- Official poster
- Directed by: Nikhil Nagesh Bhat
- Written by: Nikhil Nagesh Bhat Kuldeep Ruhil
- Screenplay by: Nikhil Nagesh Bhat
- Starring: Arjun Mathur Nidhi Singh Sheetal Thakur Manav Vij Sunny Hinduja Vijayant Kohli Yogendra Tikku
- Cinematography: Pooja S Gupte
- Edited by: Debaloy Bhattacharya Afzal Shaikh
- Music by: Andrew T. Mackay
- Production company: Yoodlee Films
- Distributed by: Netflix
- Release date: August 3, 2018;
- Country: India
- Language: Hindi

= Brij Mohan Amar Rahe =

2018 film by Nikhil Bhat

Brij Mohan Amar Rahe is a 2018 Indian Hindi-language action comedy film directed and co-written by Nikhil Nagesh Bhat. The film stars Arjun Mathur, Nidhi Singh, Sheetal Thakur, Manav Vij, Sunny Hinduja, Vijayant Kohli and Yogendra Tikku in key roles.

== Plot ==
The film opens with Brij Mohan Gupta, a man in his mid 30’s, making out with Simmi, his 24-year-old mistress. Brij is the owner of a hosiery store, which is not profitable enough to lead a successful life. He is also fed up with his loud-mouthed wife, Sweety.

To make easy money, Brij takes a loan of INR 25 Lakh from Raghu, a money lender, through a business deal with Suri, a lehenga seller. However, this was all a ruse by Suri, who sold off his old stock to Brij, who ais left to pay Raghu the money. Raghu slowly starts threatening and harassing Brij, who decides to fake his death, but to no avail, as he cannot find the perfect body that matches his.

In a quarrel with Raghu, Brij pushes him down the stairs, and decides to fake his death with Raghu's. After doing everything, including exchanging his gold tooth, Brij ties Raghu to the car, and sets it on fire, unknowingly burning Raghu alive.

Brij now adopts the name Amar Sethi and shaves his head and beard. He hides in a small hotel with Simmi, along with the money he stole from Raghu's locker. The police get to know of Brij's disappearance through Sweety, as a store owner accused her of giving a false cheque originally signed by Brij. Inspector Beniwal is attracted towards Sweety, which she uses to her advantage.

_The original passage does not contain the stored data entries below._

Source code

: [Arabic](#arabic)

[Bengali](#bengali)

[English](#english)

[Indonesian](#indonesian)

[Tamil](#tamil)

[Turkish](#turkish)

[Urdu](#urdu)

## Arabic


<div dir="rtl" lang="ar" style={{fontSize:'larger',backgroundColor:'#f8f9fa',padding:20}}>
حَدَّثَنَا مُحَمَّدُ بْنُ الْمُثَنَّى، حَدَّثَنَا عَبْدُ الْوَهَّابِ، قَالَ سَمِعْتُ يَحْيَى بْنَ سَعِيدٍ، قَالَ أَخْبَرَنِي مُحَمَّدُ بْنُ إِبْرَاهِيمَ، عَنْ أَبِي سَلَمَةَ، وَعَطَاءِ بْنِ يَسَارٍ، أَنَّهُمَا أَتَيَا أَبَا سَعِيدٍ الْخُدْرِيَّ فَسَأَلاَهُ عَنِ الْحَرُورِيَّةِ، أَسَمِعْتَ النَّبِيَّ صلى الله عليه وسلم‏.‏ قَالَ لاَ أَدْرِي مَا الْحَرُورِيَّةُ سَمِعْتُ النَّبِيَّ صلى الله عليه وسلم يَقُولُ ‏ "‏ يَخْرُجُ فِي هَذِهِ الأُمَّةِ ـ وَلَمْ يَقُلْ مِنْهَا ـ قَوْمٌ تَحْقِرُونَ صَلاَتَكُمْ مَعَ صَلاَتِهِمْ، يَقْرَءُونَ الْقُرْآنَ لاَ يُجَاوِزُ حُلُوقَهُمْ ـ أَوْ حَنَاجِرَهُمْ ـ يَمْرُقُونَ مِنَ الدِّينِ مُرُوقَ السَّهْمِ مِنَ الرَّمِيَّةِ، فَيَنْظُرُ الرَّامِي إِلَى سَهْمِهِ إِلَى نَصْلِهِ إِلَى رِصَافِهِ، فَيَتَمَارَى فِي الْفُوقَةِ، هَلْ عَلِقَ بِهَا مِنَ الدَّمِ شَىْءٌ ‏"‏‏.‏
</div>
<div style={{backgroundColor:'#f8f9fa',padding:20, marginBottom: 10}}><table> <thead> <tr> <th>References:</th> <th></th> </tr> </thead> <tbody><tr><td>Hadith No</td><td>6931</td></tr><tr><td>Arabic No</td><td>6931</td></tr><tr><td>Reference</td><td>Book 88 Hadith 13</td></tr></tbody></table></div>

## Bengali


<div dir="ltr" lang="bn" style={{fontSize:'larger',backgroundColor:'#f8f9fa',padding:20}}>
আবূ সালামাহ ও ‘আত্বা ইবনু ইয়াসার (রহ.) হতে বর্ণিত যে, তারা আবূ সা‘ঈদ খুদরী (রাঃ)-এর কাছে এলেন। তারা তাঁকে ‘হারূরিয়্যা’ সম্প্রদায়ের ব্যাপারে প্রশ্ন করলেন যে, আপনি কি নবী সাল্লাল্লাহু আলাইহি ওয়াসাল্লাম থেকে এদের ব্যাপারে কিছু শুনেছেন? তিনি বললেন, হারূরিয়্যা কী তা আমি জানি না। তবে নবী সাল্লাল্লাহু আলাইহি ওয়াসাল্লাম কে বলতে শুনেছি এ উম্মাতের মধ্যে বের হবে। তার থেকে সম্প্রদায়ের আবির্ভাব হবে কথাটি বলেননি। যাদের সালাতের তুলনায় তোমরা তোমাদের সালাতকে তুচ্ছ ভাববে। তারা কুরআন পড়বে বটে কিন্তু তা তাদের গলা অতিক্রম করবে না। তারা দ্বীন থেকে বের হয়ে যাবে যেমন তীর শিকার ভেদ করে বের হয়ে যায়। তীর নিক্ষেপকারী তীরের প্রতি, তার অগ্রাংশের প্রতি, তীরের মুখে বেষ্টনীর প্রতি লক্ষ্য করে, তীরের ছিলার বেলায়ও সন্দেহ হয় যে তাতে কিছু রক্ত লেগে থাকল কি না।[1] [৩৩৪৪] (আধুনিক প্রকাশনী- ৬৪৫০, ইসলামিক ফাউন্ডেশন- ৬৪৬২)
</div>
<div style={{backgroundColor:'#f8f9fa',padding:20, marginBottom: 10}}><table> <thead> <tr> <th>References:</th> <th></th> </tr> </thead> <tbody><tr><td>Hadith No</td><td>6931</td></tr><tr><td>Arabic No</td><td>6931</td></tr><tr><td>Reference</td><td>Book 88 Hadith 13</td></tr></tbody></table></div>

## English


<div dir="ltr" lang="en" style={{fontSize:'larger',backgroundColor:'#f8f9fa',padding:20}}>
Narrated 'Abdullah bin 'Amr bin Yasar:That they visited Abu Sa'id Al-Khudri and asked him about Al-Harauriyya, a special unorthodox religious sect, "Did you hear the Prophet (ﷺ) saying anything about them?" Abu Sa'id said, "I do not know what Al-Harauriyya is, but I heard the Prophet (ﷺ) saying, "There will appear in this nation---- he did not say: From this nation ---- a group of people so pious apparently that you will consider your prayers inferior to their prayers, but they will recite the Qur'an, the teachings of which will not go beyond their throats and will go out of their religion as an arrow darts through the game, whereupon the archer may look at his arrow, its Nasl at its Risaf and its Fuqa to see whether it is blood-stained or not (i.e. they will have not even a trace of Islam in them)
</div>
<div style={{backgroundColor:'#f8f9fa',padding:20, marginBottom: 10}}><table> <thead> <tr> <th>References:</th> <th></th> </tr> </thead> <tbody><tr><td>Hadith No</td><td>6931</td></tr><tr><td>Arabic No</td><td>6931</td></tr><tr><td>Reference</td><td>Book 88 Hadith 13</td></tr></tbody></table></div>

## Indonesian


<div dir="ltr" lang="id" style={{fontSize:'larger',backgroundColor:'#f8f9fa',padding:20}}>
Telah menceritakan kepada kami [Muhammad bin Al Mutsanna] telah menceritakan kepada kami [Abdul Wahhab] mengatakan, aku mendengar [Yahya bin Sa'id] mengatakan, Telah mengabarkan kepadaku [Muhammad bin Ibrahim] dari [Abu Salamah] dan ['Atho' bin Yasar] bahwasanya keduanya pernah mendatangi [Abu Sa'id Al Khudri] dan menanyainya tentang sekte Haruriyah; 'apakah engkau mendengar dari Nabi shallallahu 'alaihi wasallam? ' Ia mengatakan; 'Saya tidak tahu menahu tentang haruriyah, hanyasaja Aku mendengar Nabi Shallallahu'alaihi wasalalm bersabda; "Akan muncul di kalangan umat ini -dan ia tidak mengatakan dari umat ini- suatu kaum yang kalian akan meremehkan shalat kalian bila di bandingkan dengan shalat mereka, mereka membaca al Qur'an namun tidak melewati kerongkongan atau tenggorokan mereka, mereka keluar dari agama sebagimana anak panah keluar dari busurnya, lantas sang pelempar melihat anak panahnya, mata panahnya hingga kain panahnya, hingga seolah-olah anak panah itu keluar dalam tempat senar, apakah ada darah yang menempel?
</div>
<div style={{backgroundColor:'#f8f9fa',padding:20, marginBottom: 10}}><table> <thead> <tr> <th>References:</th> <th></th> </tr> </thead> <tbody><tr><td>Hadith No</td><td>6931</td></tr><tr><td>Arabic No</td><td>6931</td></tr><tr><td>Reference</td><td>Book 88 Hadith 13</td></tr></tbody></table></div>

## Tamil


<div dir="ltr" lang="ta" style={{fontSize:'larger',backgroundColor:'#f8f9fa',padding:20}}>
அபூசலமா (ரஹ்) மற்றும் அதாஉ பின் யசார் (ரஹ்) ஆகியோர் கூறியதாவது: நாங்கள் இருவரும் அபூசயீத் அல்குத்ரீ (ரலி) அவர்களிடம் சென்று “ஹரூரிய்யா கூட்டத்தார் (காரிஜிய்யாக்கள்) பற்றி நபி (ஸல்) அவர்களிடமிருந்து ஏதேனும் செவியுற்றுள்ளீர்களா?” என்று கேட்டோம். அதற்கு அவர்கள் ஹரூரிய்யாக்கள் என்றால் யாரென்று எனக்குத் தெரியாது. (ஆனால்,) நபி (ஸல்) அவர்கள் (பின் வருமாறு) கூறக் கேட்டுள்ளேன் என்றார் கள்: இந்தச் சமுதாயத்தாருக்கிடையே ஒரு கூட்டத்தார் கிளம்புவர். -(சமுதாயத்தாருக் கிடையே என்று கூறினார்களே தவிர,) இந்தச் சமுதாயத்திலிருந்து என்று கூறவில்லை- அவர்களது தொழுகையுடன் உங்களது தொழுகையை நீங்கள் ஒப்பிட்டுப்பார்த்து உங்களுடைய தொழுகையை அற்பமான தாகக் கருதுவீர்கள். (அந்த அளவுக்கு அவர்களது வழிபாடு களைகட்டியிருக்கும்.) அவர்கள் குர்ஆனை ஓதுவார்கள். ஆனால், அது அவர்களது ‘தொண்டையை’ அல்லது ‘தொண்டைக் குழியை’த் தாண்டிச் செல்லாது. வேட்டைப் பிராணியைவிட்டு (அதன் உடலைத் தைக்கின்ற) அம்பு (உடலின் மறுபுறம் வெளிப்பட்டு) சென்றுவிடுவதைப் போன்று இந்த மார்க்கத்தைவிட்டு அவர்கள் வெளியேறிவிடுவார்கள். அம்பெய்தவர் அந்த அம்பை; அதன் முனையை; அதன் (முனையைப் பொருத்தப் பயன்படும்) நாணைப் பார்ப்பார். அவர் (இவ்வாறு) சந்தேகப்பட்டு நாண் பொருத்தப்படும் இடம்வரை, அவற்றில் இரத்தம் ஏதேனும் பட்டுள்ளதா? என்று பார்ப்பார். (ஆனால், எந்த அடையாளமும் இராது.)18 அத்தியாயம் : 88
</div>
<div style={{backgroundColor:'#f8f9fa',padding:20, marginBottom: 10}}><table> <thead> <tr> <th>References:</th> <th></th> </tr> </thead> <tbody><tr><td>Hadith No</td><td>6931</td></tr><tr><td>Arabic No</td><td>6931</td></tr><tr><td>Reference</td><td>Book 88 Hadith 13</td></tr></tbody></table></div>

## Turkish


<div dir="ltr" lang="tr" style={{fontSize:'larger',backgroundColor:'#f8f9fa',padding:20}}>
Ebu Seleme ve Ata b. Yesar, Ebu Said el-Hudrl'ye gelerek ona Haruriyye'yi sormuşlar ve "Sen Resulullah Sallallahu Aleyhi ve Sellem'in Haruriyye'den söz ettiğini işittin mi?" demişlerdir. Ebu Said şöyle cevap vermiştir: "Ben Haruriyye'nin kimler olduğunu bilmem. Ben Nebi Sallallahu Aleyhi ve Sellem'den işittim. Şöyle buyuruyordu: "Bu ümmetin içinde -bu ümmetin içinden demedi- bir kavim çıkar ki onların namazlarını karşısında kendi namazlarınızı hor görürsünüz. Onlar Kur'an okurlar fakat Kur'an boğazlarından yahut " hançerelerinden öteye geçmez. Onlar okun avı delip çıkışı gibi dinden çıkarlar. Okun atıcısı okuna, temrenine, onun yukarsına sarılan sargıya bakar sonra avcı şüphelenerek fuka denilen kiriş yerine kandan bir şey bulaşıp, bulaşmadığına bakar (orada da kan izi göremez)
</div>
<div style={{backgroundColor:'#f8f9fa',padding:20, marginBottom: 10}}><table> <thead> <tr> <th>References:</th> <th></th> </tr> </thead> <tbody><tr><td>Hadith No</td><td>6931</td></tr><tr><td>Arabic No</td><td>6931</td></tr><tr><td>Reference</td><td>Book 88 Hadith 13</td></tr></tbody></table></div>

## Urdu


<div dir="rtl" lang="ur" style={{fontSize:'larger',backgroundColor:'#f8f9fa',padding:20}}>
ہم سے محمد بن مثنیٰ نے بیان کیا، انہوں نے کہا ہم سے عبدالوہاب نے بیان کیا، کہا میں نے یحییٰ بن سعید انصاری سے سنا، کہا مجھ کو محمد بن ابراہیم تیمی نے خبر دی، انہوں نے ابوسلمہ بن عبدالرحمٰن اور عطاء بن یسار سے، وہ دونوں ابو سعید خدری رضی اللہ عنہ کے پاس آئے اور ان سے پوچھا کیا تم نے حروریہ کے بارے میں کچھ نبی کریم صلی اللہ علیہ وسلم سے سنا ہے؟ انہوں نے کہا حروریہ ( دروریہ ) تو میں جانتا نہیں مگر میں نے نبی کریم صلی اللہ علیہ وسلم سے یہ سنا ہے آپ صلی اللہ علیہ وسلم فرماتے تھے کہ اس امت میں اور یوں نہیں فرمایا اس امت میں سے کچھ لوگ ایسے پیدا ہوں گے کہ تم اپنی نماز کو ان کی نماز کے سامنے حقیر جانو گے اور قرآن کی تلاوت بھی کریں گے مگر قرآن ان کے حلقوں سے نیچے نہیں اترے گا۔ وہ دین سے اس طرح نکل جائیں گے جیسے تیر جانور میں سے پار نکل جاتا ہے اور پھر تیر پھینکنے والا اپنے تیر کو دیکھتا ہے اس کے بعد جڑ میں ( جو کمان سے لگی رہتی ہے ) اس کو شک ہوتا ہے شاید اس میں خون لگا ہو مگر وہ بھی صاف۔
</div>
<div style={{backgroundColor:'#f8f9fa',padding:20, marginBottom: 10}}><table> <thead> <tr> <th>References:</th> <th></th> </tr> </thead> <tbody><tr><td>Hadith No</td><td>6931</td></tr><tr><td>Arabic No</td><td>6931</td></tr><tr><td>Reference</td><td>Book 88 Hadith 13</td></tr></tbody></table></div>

Frustrated while living with Amar alias Brij, Simmi is locked in their room and Brij cannot even make it during sex. She finds the money that Brij had hidden and tries to run away with it, but he catches her and, in the ensuing fight, kills her. Beniwal finds the burnt body of Raghu and claims it as Brij's, as it has a gold tooth identified by Sweety. After the funeral rites of Brij, Beniwal and Sweety get intimate in front of Brij's photograph.

Meanwhile, a missing mobile phone report is launched, which belonged to Brij and they arrest Amar for robbing the phone. He says he does not know anything. Beniwal had already learned that Amar is in fact Brij from Sweety, but he keeps it to himself. After a hilarious interrogation, Amar admits that he is Brij. But the police do not believe him. Brij is sent to life imprisonment, but Beniwal decides to set him free in exchange for money. But Brij evades him and runs away with the money. The judge does not get his money, and in anger, announces the verdict to hang Amar for the murder of Brij.

== Cast ==
- Arjun Mathur as Brij Mohan Gupta
- Nidhi Singh as Sweety Gupta
- Sheetal Thakur as Simmi
- Manav Vij as Inspector Beniwal
- Sunny Hinduja as Raghu
- Yogendra Tiku as Sinha Judge
- Vijayant Kohli as Suri- Shop Owner
- Aanchal Chauhan as Chamki- The Prostitute

== Soundtrack ==
The music for the film has been done by Andrew T. Mackay. A song titled "Balma Yeh Karma" from the film was released on 4 August 2017.

== Reception ==
Brij Mohan Amar Rahe received generally negative reviews from critics. Rohan Nahar of Hindustan Times gave the film 1 star out of 5 and called the film the worst entry from Netflix Indian original film. Karishma Upadhyay of First Post gave 1 star out of 5. She praised the main cast and felt the film length is a drag. Vinod Kathayat of Movies Forever gave 2 stars out of 5 and called the film a missed opportunity.